**Activity:** Write out each line of the material exactly as given, and drop the images.

Start of Supplied records

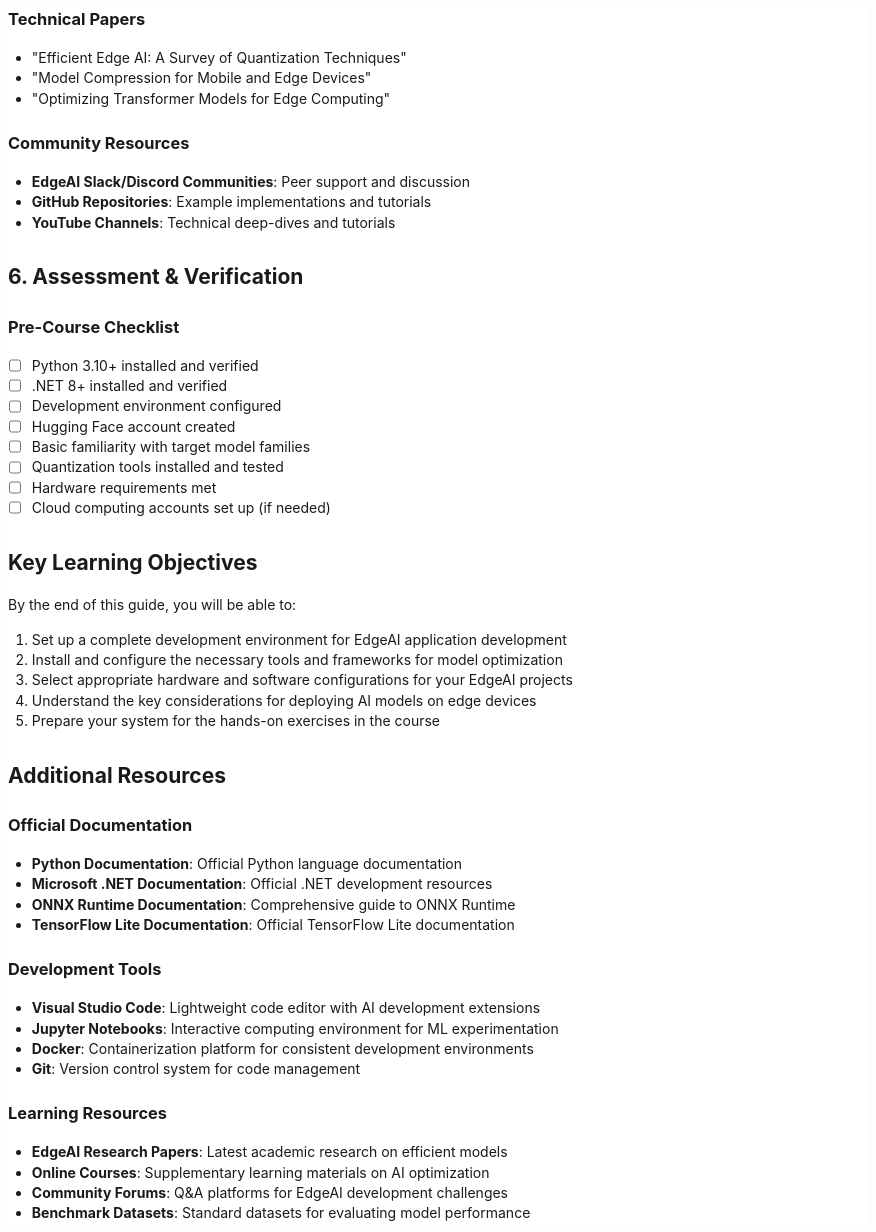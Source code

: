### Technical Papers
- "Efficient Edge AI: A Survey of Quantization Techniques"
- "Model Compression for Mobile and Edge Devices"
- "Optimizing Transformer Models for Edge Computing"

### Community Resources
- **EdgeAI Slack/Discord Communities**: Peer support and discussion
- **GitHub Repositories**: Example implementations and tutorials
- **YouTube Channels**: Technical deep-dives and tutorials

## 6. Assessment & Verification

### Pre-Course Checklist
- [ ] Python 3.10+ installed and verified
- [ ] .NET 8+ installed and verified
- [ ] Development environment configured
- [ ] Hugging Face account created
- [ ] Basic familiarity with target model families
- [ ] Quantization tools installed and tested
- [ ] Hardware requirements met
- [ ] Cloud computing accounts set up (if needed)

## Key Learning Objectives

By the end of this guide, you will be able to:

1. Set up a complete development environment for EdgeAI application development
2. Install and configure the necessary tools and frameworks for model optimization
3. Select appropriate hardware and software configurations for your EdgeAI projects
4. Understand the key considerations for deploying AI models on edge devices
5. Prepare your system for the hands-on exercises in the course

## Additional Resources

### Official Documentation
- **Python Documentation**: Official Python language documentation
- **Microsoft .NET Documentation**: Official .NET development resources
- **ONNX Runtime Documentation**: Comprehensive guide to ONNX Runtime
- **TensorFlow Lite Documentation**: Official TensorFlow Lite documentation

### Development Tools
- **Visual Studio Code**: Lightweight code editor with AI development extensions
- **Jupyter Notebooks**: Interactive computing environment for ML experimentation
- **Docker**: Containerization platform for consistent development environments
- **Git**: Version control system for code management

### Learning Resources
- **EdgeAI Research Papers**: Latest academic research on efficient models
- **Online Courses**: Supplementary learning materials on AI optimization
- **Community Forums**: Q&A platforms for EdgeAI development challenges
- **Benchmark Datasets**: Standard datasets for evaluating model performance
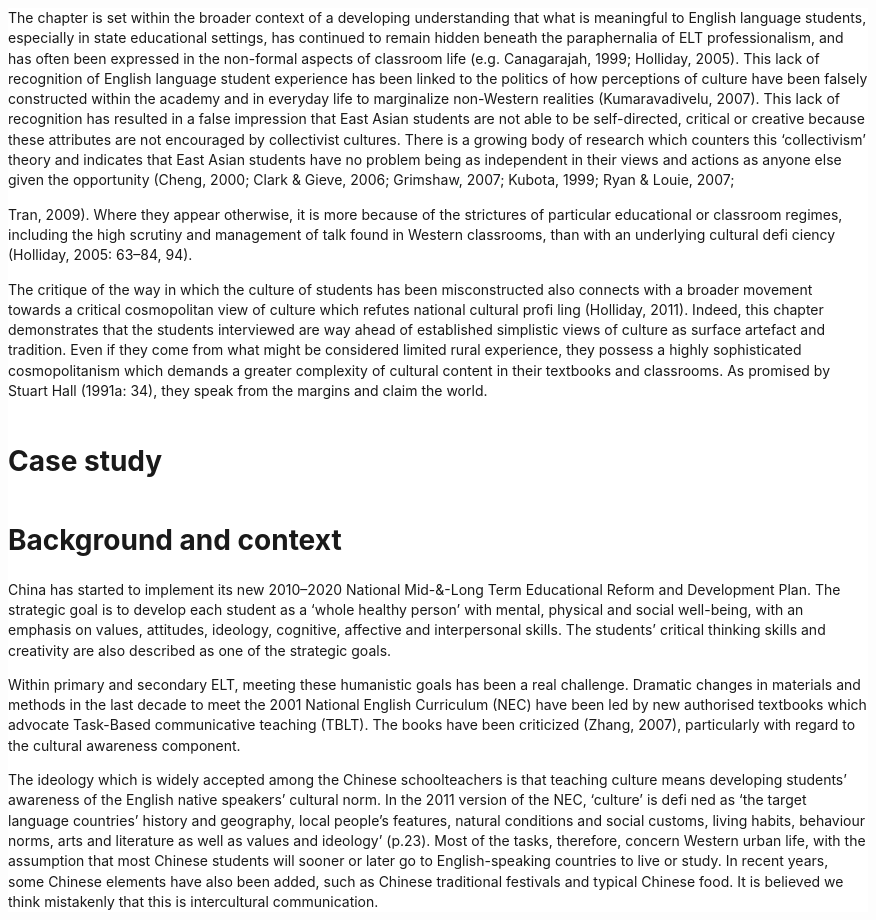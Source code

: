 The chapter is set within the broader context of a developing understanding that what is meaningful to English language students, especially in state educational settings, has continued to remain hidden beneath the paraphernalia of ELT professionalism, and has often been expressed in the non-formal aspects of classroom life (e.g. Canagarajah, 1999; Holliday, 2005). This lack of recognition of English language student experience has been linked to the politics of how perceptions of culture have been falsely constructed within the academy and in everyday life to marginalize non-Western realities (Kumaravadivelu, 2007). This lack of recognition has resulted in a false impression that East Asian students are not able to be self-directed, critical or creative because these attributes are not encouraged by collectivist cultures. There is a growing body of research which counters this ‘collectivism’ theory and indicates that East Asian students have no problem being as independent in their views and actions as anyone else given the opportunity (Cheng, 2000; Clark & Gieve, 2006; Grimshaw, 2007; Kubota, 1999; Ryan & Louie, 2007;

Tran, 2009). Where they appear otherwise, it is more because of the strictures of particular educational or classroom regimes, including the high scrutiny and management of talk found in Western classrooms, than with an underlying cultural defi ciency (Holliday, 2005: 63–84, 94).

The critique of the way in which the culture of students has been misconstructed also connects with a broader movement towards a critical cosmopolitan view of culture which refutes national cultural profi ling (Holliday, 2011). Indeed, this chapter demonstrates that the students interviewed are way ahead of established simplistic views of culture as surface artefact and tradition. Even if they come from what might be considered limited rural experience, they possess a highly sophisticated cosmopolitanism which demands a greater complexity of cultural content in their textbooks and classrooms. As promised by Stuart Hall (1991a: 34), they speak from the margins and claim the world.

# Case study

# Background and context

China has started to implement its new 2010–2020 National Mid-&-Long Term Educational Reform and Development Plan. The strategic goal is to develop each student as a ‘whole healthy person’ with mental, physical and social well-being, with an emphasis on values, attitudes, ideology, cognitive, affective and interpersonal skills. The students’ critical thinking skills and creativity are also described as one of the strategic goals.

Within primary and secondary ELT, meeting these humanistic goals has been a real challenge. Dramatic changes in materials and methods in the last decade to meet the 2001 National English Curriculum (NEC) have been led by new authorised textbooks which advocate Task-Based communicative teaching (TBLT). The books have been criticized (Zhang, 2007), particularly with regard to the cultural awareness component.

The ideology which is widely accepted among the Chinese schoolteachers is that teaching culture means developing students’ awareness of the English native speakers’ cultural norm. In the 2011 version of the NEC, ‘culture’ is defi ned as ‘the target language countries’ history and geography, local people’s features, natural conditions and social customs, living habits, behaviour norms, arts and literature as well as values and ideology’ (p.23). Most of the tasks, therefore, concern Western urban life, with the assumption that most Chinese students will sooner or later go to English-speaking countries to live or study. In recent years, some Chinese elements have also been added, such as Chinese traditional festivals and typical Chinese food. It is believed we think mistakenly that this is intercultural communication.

End of Supplied records

**Written answer:**
Source code

:### Technical Papers
- "Efficient Edge AI: A Survey of Quantization Techniques"
- "Model Compression for Mobile and Edge Devices"
- "Optimizing Transformer Models for Edge Computing"

### Community Resources
- **EdgeAI Slack/Discord Communities**: Peer support and discussion
- **GitHub Repositories**: Example implementations and tutorials
- **YouTube Channels**: Technical deep-dives and tutorials

## 6. Assessment & Verification

### Pre-Course Checklist
- [ ] Python 3.10+ installed and verified
- [ ] .NET 8+ installed and verified
- [ ] Development environment configured
- [ ] Hugging Face account created
- [ ] Basic familiarity with target model families
- [ ] Quantization tools installed and tested
- [ ] Hardware requirements met
- [ ] Cloud computing accounts set up (if needed)

## Key Learning Objectives

By the end of this guide, you will be able to:

1. Set up a complete development environment for EdgeAI application development
2. Install and configure the necessary tools and frameworks for model optimization
3. Select appropriate hardware and software configurations for your EdgeAI projects
4. Understand the key considerations for deploying AI models on edge devices
5. Prepare your system for the hands-on exercises in the course

## Additional Resources

### Official Documentation
- **Python Documentation**: Official Python language documentation
- **Microsoft .NET Documentation**: Official .NET development resources
- **ONNX Runtime Documentation**: Comprehensive guide to ONNX Runtime
- **TensorFlow Lite Documentation**: Official TensorFlow Lite documentation

### Development Tools
- **Visual Studio Code**: Lightweight code editor with AI development extensions
- **Jupyter Notebooks**: Interactive computing environment for ML experimentation
- **Docker**: Containerization platform for consistent development environments
- **Git**: Version control system for code management

### Learning Resources
- **EdgeAI Research Papers**: Latest academic research on efficient models
- **Online Courses**: Supplementary learning materials on AI optimization
- **Community Forums**: Q&A platforms for EdgeAI development challenges
- **Benchmark Datasets**: Standard datasets for evaluating model performance
Source code

: The chapter is set within the broader context of a developing understanding that what is meaningful to English language students, especially in state educational settings, has continued to remain hidden beneath the paraphernalia of ELT professionalism, and has often been expressed in the non-formal aspects of classroom life (e.g. Canagarajah, 1999; Holliday, 2005). This lack of recognition of English language student experience has been linked to the politics of how perceptions of culture have been falsely constructed within the academy and in everyday life to marginalize non-Western realities (Kumaravadivelu, 2007). This lack of recognition has resulted in a false impression that East Asian students are not able to be self-directed, critical or creative because these attributes are not encouraged by collectivist cultures. There is a growing body of research which counters this ‘collectivism’ theory and indicates that East Asian students have no problem being as independent in their views and actions as anyone else given the opportunity (Cheng, 2000; Clark & Gieve, 2006; Grimshaw, 2007; Kubota, 1999; Ryan & Louie, 2007;

Tran, 2009). Where they appear otherwise, it is more because of the strictures of particular educational or classroom regimes, including the high scrutiny and management of talk found in Western classrooms, than with an underlying cultural defi ciency (Holliday, 2005: 63–84, 94).

The critique of the way in which the culture of students has been misconstructed also connects with a broader movement towards a critical cosmopolitan view of culture which refutes national cultural profi ling (Holliday, 2011). Indeed, this chapter demonstrates that the students interviewed are way ahead of established simplistic views of culture as surface artefact and tradition. Even if they come from what might be considered limited rural experience, they possess a highly sophisticated cosmopolitanism which demands a greater complexity of cultural content in their textbooks and classrooms. As promised by Stuart Hall (1991a: 34), they speak from the margins and claim the world.

# Case study

# Background and context

China has started to implement its new 2010–2020 National Mid-&-Long Term Educational Reform and Development Plan. The strategic goal is to develop each student as a ‘whole healthy person’ with mental, physical and social well-being, with an emphasis on values, attitudes, ideology, cognitive, affective and interpersonal skills. The students’ critical thinking skills and creativity are also described as one of the strategic goals.

Within primary and secondary ELT, meeting these humanistic goals has been a real challenge. Dramatic changes in materials and methods in the last decade to meet the 2001 National English Curriculum (NEC) have been led by new authorised textbooks which advocate Task-Based communicative teaching (TBLT). The books have been criticized (Zhang, 2007), particularly with regard to the cultural awareness component.

The ideology which is widely accepted among the Chinese schoolteachers is that teaching culture means developing students’ awareness of the English native speakers’ cultural norm. In the 2011 version of the NEC, ‘culture’ is defi ned as ‘the target language countries’ history and geography, local people’s features, natural conditions and social customs, living habits, behaviour norms, arts and literature as well as values and ideology’ (p.23). Most of the tasks, therefore, concern Western urban life, with the assumption that most Chinese students will sooner or later go to English-speaking countries to live or study. In recent years, some Chinese elements have also been added, such as Chinese traditional festivals and typical Chinese food. It is believed we think mistakenly that this is intercultural communication.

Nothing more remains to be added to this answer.